=== Begin Enclosure ===
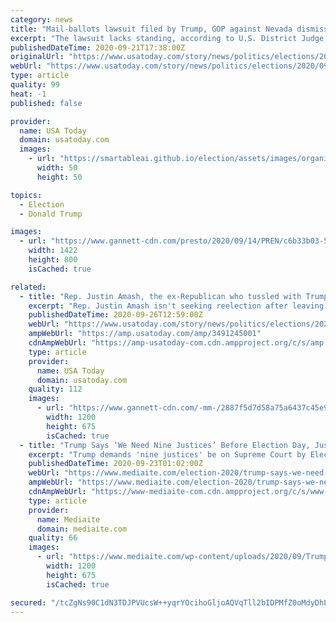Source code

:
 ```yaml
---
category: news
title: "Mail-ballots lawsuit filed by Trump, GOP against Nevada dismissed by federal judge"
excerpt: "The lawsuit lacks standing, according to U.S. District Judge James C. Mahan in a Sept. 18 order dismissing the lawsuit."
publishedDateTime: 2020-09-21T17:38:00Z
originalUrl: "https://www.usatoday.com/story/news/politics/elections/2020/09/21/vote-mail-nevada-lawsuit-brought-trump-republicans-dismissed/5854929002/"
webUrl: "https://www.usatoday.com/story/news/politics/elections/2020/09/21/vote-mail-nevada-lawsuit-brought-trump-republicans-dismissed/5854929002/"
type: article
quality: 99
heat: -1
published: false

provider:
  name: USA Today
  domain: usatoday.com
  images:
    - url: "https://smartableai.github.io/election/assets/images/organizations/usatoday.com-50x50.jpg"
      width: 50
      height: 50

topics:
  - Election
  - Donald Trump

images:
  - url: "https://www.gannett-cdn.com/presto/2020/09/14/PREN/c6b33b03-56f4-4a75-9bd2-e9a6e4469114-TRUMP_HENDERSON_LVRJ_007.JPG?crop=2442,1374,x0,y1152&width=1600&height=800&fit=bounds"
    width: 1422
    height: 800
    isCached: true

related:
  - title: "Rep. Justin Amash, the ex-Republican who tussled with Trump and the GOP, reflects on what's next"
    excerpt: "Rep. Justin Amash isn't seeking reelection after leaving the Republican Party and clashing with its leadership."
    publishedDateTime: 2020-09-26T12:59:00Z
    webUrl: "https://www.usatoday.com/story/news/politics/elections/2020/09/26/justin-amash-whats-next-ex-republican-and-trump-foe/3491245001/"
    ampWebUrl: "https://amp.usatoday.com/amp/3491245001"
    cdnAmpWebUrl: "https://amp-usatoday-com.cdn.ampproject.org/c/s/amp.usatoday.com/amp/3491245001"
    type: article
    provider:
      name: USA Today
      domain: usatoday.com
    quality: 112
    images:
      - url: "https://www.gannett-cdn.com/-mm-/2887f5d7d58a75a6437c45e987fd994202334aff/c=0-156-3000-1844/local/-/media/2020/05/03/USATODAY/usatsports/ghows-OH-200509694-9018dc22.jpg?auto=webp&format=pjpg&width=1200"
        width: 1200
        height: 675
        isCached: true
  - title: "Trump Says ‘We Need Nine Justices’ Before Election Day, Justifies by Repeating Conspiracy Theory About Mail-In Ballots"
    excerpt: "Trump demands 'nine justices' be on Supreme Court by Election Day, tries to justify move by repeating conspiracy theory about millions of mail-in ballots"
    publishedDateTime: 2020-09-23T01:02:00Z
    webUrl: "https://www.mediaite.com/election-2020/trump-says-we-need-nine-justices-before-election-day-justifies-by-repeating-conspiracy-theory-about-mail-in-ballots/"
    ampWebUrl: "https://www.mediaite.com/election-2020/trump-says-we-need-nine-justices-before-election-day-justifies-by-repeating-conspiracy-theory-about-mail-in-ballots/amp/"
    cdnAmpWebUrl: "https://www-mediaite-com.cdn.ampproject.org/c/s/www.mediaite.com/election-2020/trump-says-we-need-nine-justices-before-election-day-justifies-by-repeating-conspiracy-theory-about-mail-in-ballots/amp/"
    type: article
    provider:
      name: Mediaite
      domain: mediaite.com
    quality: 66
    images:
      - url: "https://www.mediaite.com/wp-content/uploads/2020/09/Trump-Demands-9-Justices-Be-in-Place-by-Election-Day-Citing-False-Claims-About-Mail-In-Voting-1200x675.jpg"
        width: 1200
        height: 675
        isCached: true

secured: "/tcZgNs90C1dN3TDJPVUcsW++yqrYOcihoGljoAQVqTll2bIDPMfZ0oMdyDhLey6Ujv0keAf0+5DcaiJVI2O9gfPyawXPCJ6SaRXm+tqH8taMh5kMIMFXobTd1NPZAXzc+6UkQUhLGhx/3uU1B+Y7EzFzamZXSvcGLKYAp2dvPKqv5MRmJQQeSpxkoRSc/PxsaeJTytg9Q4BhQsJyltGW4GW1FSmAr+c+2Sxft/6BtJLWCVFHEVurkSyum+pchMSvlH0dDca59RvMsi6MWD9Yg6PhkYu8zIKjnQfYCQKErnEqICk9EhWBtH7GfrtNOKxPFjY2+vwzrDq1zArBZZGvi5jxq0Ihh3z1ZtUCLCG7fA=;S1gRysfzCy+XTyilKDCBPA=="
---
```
=== End Enclosure ===
=== Begin Enclosure ===
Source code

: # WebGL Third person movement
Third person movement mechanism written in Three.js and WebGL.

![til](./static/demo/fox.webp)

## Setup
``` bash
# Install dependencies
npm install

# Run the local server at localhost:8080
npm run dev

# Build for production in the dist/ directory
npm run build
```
=== End Enclosure ===
=== Begin Enclosure ===
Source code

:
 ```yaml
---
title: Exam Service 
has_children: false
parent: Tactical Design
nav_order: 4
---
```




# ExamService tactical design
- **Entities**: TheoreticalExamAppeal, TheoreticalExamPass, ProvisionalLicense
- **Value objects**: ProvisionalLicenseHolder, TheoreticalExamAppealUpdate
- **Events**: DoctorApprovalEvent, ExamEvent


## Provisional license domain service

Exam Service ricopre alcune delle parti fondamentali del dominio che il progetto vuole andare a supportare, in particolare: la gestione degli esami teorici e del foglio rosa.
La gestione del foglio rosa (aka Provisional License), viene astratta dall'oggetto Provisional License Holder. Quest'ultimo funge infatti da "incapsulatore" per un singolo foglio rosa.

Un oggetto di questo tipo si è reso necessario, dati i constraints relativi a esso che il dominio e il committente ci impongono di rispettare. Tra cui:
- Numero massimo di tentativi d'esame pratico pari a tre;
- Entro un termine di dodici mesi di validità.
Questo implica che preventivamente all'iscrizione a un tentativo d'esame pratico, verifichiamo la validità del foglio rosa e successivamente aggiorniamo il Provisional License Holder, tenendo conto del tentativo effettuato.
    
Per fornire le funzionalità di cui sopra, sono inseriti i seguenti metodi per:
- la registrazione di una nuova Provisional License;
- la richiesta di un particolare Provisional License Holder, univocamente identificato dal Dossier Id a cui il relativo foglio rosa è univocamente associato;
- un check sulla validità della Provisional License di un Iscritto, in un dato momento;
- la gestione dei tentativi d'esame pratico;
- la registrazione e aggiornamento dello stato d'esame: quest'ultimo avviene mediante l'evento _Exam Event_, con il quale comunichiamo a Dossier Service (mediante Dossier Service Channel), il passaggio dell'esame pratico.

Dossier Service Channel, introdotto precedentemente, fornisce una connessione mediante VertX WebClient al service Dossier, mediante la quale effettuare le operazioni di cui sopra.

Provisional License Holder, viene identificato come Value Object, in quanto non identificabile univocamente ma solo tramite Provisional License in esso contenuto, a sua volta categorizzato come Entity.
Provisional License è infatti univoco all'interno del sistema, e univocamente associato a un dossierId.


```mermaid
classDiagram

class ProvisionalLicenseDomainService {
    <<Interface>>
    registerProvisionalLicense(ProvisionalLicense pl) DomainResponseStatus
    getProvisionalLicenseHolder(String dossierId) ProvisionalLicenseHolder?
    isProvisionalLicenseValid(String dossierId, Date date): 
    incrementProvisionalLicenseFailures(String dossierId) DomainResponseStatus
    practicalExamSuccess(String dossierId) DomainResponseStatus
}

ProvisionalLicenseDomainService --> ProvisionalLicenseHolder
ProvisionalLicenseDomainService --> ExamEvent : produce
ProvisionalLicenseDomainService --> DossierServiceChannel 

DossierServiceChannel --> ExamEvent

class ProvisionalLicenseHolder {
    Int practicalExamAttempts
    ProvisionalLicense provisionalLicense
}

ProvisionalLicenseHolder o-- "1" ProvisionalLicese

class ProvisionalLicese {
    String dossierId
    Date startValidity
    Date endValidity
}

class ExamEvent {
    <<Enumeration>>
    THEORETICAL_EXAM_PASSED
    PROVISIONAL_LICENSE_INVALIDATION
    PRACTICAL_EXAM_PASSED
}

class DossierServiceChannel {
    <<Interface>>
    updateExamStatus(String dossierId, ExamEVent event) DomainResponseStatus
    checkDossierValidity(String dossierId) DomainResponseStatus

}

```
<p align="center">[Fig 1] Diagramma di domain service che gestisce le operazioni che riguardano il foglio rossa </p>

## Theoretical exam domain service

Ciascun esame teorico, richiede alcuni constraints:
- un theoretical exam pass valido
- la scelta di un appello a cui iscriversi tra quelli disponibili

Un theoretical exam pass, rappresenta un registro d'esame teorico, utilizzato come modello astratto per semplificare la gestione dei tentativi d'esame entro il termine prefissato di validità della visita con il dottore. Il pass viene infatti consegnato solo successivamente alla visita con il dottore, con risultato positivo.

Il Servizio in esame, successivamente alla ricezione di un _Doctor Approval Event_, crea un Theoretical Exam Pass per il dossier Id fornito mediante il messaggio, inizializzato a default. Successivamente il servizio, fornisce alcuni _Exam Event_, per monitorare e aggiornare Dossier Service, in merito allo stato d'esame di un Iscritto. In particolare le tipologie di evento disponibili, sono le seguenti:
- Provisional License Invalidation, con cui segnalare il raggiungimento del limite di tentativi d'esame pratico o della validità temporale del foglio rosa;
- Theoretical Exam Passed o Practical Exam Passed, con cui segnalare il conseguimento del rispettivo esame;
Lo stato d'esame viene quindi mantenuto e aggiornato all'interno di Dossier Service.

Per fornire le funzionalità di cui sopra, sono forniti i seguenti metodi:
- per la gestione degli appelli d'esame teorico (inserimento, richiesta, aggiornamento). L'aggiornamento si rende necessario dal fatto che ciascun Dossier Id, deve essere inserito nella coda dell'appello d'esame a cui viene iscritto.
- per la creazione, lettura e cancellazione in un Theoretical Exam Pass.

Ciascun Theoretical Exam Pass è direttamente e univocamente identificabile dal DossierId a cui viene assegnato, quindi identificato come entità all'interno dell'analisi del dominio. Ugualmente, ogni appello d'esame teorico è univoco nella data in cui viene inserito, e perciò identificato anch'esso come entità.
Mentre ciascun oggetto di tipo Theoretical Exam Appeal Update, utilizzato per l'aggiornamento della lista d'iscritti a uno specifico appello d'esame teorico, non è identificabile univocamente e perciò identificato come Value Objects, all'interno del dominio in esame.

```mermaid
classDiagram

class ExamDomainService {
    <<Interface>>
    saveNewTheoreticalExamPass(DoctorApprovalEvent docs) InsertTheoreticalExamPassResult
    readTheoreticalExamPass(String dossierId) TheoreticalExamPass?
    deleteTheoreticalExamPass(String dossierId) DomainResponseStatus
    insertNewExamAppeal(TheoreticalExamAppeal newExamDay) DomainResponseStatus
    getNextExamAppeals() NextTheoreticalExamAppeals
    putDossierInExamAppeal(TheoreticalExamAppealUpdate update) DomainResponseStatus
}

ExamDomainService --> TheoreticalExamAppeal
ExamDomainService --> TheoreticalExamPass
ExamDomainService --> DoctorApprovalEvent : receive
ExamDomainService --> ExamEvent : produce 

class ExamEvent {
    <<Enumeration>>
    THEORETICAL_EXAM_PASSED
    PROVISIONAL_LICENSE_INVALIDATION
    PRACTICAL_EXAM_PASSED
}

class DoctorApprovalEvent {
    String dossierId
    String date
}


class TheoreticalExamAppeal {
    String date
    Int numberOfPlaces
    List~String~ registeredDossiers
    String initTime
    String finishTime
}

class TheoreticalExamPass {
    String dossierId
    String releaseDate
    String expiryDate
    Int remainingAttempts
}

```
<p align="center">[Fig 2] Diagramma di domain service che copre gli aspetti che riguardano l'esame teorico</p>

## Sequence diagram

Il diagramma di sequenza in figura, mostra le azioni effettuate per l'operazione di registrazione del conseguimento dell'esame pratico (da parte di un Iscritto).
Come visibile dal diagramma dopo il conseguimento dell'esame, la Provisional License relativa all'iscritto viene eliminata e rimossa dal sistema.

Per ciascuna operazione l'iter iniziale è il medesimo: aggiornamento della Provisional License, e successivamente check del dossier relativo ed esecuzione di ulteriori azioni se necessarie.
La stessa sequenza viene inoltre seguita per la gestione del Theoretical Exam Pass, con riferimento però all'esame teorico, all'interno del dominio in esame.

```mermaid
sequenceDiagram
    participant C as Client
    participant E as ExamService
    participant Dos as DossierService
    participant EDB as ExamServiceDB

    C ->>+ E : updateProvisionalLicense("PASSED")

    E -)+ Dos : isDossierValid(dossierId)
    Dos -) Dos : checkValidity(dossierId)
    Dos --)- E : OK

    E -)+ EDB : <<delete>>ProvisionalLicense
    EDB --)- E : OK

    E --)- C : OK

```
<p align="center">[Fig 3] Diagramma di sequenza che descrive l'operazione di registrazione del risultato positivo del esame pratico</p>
=== End Enclosure ===
#### Task statement:
Among the lines above, return each one holding the string "ProvisionalLicenseDomainService".

#### Solution for this exercise:
class ProvisionalLicenseDomainService {
ProvisionalLicenseDomainService --> ProvisionalLicenseHolder
ProvisionalLicenseDomainService --> ExamEvent : produce
ProvisionalLicenseDomainService --> DossierServiceChannel 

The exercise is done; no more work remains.